--- Required action ---
Two lines below mark the span: the one containing "AEAC 2022 Competition" and the one containing "The Ground Electrical". Set down both, plus every line between, exactly as they stand, and nothing else.

Saved data entries
********************
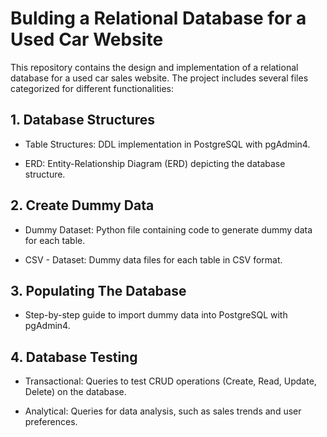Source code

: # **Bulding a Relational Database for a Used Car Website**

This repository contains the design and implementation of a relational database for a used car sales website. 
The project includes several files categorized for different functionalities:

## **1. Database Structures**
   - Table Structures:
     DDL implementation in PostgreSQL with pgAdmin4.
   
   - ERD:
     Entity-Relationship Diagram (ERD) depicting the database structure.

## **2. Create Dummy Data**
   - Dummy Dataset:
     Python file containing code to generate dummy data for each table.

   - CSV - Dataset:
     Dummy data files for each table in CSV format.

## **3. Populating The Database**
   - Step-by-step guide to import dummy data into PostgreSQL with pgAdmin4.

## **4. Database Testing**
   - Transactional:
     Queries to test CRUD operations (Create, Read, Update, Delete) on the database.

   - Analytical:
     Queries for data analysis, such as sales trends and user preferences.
********************
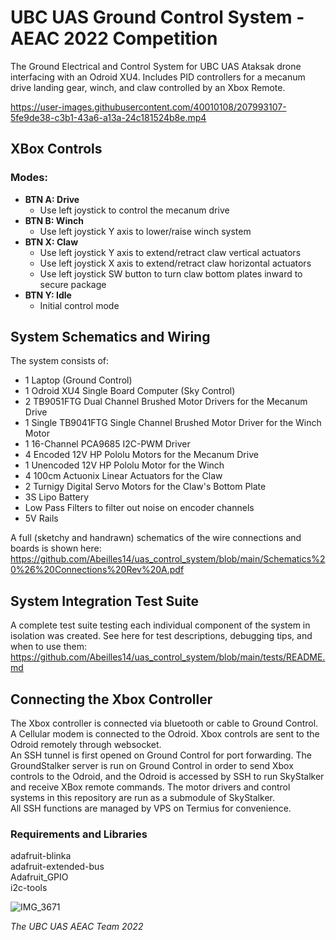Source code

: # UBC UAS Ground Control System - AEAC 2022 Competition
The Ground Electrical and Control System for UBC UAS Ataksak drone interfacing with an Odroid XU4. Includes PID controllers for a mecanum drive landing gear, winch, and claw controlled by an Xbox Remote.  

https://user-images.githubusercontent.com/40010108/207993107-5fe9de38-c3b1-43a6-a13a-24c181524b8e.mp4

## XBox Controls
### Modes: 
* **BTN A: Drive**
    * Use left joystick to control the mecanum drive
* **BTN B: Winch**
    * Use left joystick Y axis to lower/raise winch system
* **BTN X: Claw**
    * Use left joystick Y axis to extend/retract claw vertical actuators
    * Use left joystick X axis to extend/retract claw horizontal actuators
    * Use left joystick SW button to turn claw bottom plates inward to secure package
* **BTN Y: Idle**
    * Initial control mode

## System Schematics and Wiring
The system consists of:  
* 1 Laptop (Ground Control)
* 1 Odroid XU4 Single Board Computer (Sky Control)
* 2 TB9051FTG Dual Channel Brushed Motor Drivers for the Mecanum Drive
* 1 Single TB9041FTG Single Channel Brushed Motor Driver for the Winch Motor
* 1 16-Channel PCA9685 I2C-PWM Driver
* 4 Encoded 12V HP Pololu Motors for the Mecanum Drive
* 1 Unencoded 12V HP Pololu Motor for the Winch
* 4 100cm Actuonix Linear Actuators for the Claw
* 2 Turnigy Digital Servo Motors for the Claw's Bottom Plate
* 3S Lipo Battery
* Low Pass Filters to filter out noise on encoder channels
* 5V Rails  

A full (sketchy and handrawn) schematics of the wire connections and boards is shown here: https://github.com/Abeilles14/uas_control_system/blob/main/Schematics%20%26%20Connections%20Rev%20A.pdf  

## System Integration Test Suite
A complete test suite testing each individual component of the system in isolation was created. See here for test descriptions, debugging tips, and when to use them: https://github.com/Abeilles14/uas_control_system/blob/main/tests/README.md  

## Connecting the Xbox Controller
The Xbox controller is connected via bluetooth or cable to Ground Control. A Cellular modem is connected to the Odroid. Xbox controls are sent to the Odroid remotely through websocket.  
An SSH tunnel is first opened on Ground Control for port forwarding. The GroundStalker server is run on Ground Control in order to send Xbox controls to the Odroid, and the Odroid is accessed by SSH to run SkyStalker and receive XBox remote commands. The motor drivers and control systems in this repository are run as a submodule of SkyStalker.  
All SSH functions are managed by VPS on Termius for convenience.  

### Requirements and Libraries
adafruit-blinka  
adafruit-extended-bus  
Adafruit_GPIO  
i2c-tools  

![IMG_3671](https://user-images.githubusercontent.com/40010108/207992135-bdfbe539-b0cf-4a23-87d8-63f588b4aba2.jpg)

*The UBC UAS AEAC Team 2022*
********************
--- Answer area ---
: # UBC UAS Ground Control System - AEAC 2022 Competition
The Ground Electrical and Control System for UBC UAS Ataksak drone interfacing with an Odroid XU4. Includes PID controllers for a mecanum drive landing gear, winch, and claw controlled by an Xbox Remote.  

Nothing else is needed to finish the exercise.